Liebherr Krangewichte

  • Gestapelt verschmelzen die einzelnen mit dem Liebherr-Logo versehenen Krangewichte zu einer imposanten Einheit.

  • Auch auf große Entfernung ist das Liebherr-Logo gut sicht- und lesbar. Vertieft in die Krangewichte integriert ist es vor Witterungseinflüssen und baustellenbedingten Abnutzungserscheinungen geschützt.

Liebherr-Logo mit NOEplast Strukturmatrizen in Krangewichte integriert

Bei Außenanwendungen sind gedruckte, geklebte und separat angebrachte Logos auf Schildern der Witterung und der Abnutzung preisgegeben.

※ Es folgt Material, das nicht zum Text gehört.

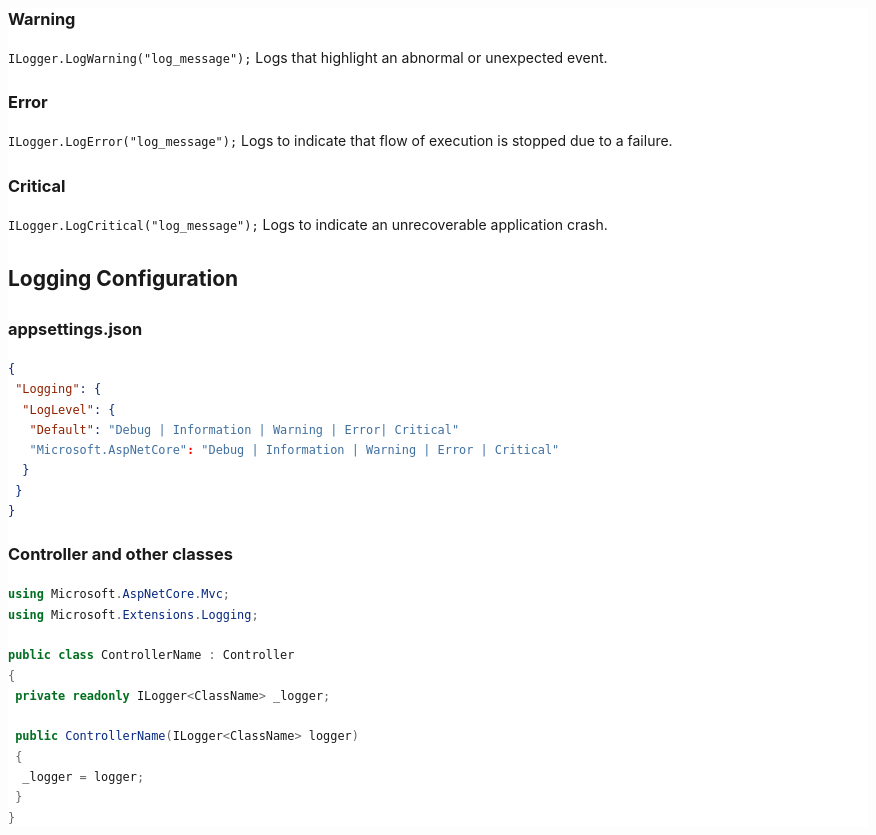 

### Warning
`
ILogger.LogWarning("log_message");
`
Logs that highlight an abnormal or unexpected event.



### Error
`
ILogger.LogError("log_message");
`
Logs to indicate that flow of execution is stopped due to a failure.



### Critical
`
ILogger.LogCritical("log_message");
`
Logs to indicate an unrecoverable application crash.



## Logging Configuration
### appsettings.json
```json
{
 "Logging": {
  "LogLevel": {
   "Default": "Debug | Information | Warning | Error| Critical"
   "Microsoft.AspNetCore": "Debug | Information | Warning | Error | Critical"
  }
 }
}
```

### Controller and other classes
```c#
using Microsoft.AspNetCore.Mvc;
using Microsoft.Extensions.Logging;
 
public class ControllerName : Controller
{
 private readonly ILogger<ClassName> _logger;
 
 public ControllerName(ILogger<ClassName> logger)
 {
  _logger = logger;
 }
}
```
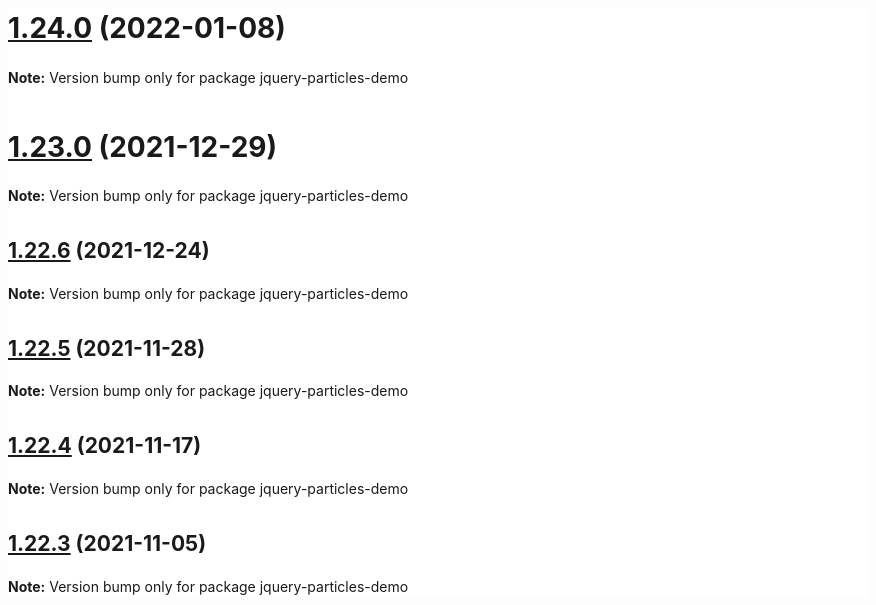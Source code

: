 

# [1.24.0](https://github.com/matteobruni/tsparticles/compare/jquery-particles-demo@1.23.0...jquery-particles-demo@1.24.0) (2022-01-08)

**Note:** Version bump only for package jquery-particles-demo





# [1.23.0](https://github.com/matteobruni/tsparticles/compare/jquery-particles-demo@1.22.6...jquery-particles-demo@1.23.0) (2021-12-29)

**Note:** Version bump only for package jquery-particles-demo





## [1.22.6](https://github.com/matteobruni/tsparticles/compare/jquery-particles-demo@1.22.5...jquery-particles-demo@1.22.6) (2021-12-24)

**Note:** Version bump only for package jquery-particles-demo





## [1.22.5](https://github.com/matteobruni/tsparticles/compare/jquery-particles-demo@1.22.4...jquery-particles-demo@1.22.5) (2021-11-28)

**Note:** Version bump only for package jquery-particles-demo





## [1.22.4](https://github.com/matteobruni/tsparticles/compare/jquery-particles-demo@1.22.3...jquery-particles-demo@1.22.4) (2021-11-17)

**Note:** Version bump only for package jquery-particles-demo





## [1.22.3](https://github.com/matteobruni/tsparticles/compare/jquery-particles-demo@1.22.2...jquery-particles-demo@1.22.3) (2021-11-05)

**Note:** Version bump only for package jquery-particles-demo

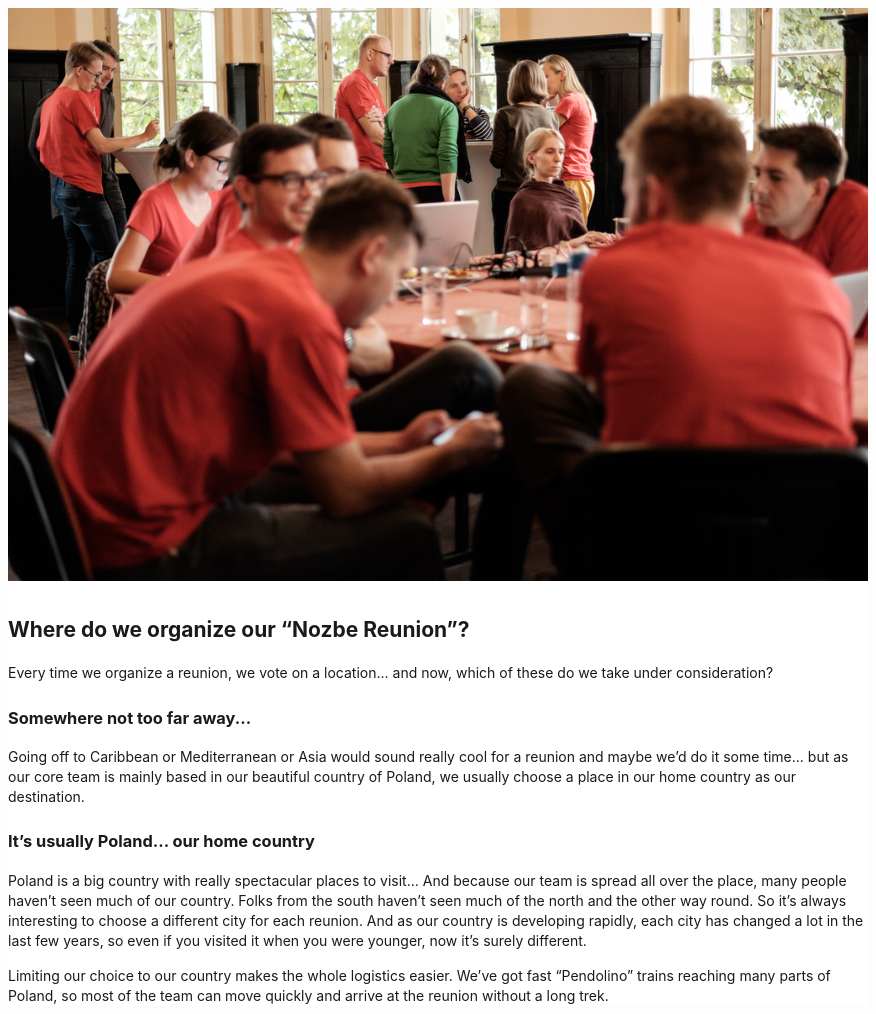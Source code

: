 ![Core team at the Nozbe Reunion - why, where and how to organize a company retreat?](/img/reunion2.jpg)

## Where do we organize our “Nozbe Reunion”?

Every time we organize a reunion, we vote on a location... and now, which of these do we take under consideration?

### Somewhere not too far away...

Going off to Caribbean or Mediterranean or Asia would sound really cool for a reunion and maybe we’d do it some time... but as our core team is mainly based in our beautiful country of Poland, we usually choose a place in our home country as our destination.

### It’s usually Poland... our home country

Poland is a big country with really spectacular places to visit... And because our team is spread all over the place, many people haven’t seen much of our country. Folks from the south haven’t seen much of the north and the other way round. So it’s always interesting to choose a different city for each reunion. And as our country is developing rapidly, each city has changed a lot in the last few years, so even if you visited it when you were younger, now it’s surely different.

Limiting our choice to our country makes the whole logistics easier. We’ve got fast “Pendolino” trains reaching many parts of Poland, so most of the team can move quickly and arrive at the reunion without a long trek.
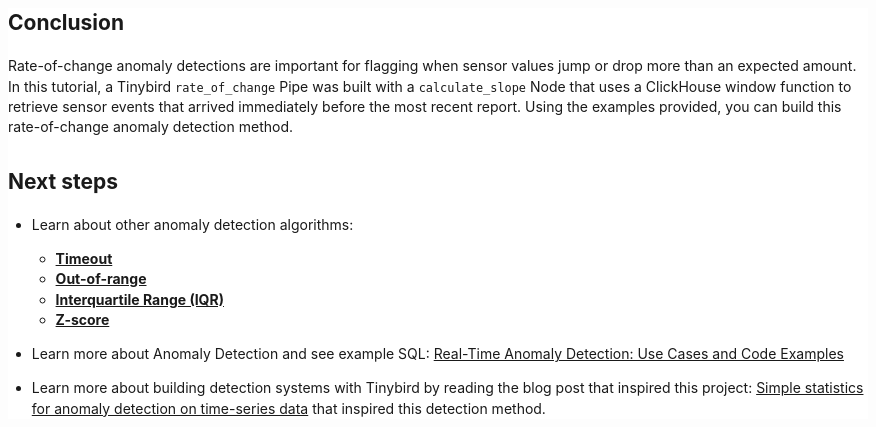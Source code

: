 ## Conclusion

Rate-of-change anomaly detections are important for flagging when sensor values jump or drop more than an expected amount. In this tutorial, a Tinybird `rate_of_change` Pipe was built with a `calculate_slope` Node that uses a ClickHouse window function to retrieve sensor events that arrived immediately before the most recent report. Using the examples provided, you can build this rate-of-change anomaly detection method.

## Next steps

* Learn about other anomaly detection algorithms:
  * [**Timeout**](./timeout.md)
  * [**Out-of-range**](./out-of-range.md)
  * [**Interquartile Range (IQR)**](./iqr.md)
  * [**Z-score**](./z-score.md)
  
* Learn more about Anomaly Detection and see example SQL: [Real-Time Anomaly Detection: Use Cases and Code Examples](https://www.tinybird.co/blog-posts/real-time-anomaly-detection)
* Learn more about building detection systems with Tinybird by reading the blog post that inspired this project: [Simple statistics for anomaly detection on time-series data](https://www.tinybird.co/blog-posts/anomaly-detection) that inspired this detection method. 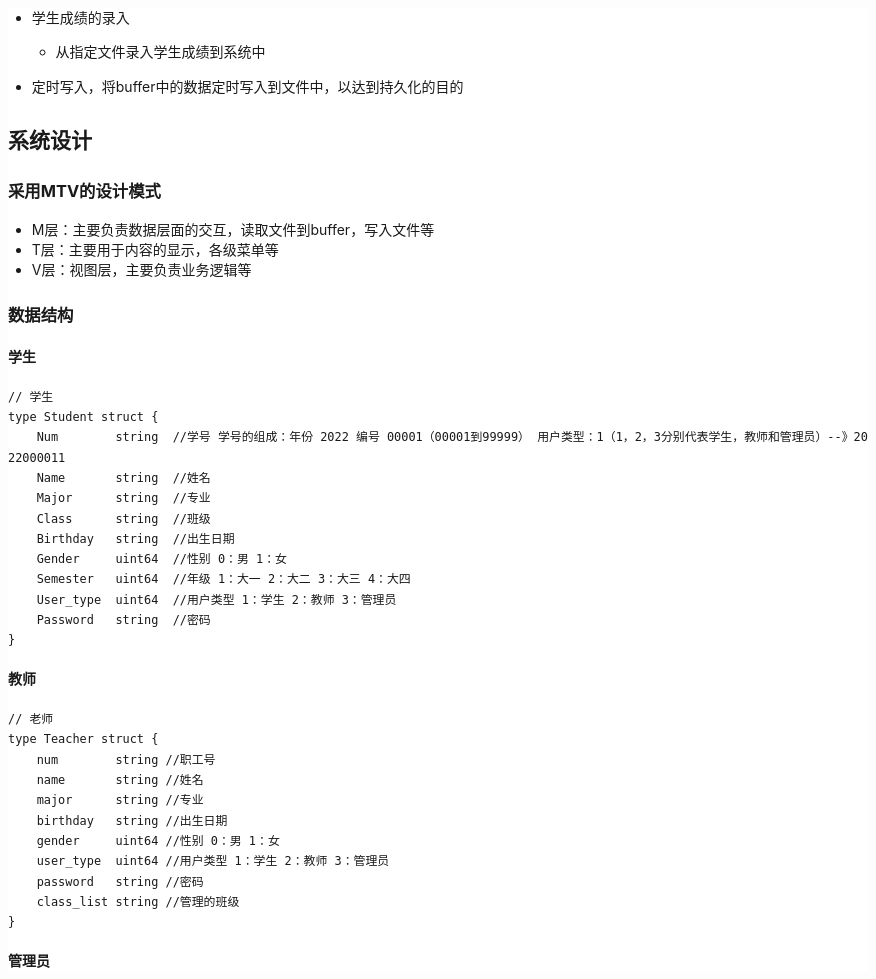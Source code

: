   * 学生成绩的录入

    * 从指定文件录入学生成绩到系统中
  * 定时写入，将buffer中的数据定时写入到文件中，以达到持久化的目的

## 系统设计

### **采用MTV的设计模式**

  * M层：主要负责数据层面的交互，读取文件到buffer，写入文件等
  * T层：主要用于内容的显示，各级菜单等
  * V层：视图层，主要负责业务逻辑等

### 数据结构

#### 学生


```golang
// 学生
type Student struct {
	Num        string  //学号 学号的组成：年份 2022 编号 00001（00001到99999） 用户类型：1（1，2，3分别代表学生，教师和管理员）--》2022000011
	Name       string  //姓名
	Major      string  //专业
	Class      string  //班级
	Birthday   string  //出生日期
	Gender     uint64  //性别 0：男 1：女
	Semester   uint64  //年级 1：大一 2：大二 3：大三 4：大四
	User_type  uint64  //用户类型 1：学生 2：教师 3：管理员
	Password   string  //密码
}
```

#### 教师


```golang
// 老师
type Teacher struct {
	num        string //职工号
	name       string //姓名
	major      string //专业
	birthday   string //出生日期
	gender     uint64 //性别 0：男 1：女
	user_type  uint64 //用户类型 1：学生 2：教师 3：管理员
	password   string //密码
	class_list string //管理的班级
}
```


#### 管理员
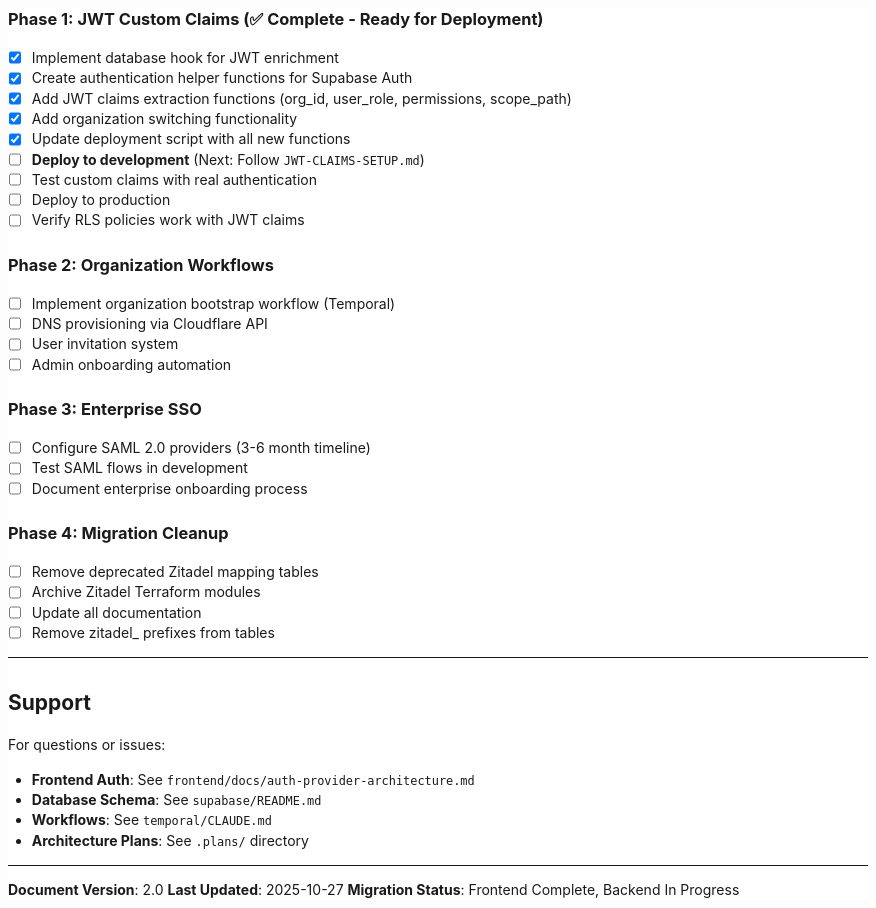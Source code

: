 ### Phase 1: JWT Custom Claims (✅ Complete - Ready for Deployment)
- [x] Implement database hook for JWT enrichment
- [x] Create authentication helper functions for Supabase Auth
- [x] Add JWT claims extraction functions (org_id, user_role, permissions, scope_path)
- [x] Add organization switching functionality
- [x] Update deployment script with all new functions
- [ ] **Deploy to development** (Next: Follow `JWT-CLAIMS-SETUP.md`)
- [ ] Test custom claims with real authentication
- [ ] Deploy to production
- [ ] Verify RLS policies work with JWT claims

### Phase 2: Organization Workflows
- [ ] Implement organization bootstrap workflow (Temporal)
- [ ] DNS provisioning via Cloudflare API
- [ ] User invitation system
- [ ] Admin onboarding automation

### Phase 3: Enterprise SSO
- [ ] Configure SAML 2.0 providers (3-6 month timeline)
- [ ] Test SAML flows in development
- [ ] Document enterprise onboarding process

### Phase 4: Migration Cleanup
- [ ] Remove deprecated Zitadel mapping tables
- [ ] Archive Zitadel Terraform modules
- [ ] Update all documentation
- [ ] Remove zitadel_ prefixes from tables

---

## Support

For questions or issues:
- **Frontend Auth**: See `frontend/docs/auth-provider-architecture.md`
- **Database Schema**: See `supabase/README.md`
- **Workflows**: See `temporal/CLAUDE.md`
- **Architecture Plans**: See `.plans/` directory

---

**Document Version**: 2.0
**Last Updated**: 2025-10-27
**Migration Status**: Frontend Complete, Backend In Progress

Darum setzt Liebherr auf Branding – wie in Stein gemeißelt. Der führende Kranhersteller macht sein Logo dauerhaft sichtbar. Denn mit NOEplast Matrizen, die in Beton-Schalungen eingesetzt werden, lassen sich Firmen- und Markennamen, Logos, Zahlen, frei gestaltete Formen dauerhaft in Beton gießen.
Für gezieltes Branding benutzt Liebherr dazu den Kranballast seiner Kräne. Je nach Aufgabe und Gewicht des zu befördernden Transportgutes werden einzelne Betonblöcke unterschiedlicher Größe mit einem Einzelgewicht von bis zu drei Tonnen und mehr eingesetzt.
Vor allem bei außen liegendem Kranballast, wie z. B. bei unten drehenden Turmkränen, sind die aufeinander gestapelten Gewichte in ihrer Masse beeindruckend.
Diese imposanten Flächen sind optimal geeignet für die Logo-Platzierung – sieht man die einzelnen, großen Gewichte doch vom Transport zur Baustelle über die gesamte Zeit des Kraneinsatzes bis hin zum Abtransport. So einfach wird ein notwendiges Bauelement zum ansprechenden Werbemittel.
Der Betonschalungsspezialist aus Süssen stellt die dafür nötigen Strukturmatrizen in beliebigen Größen und Formen her. Diese lassen sich im Ortbetonbau genauso einsetzen wie im Beton-Fertigteilwerk. So wie bei der Produktion von Liebherr Krangewichten im Betonfertigteilwerk der Härle Hoch- und Tiefbau in Maselheim.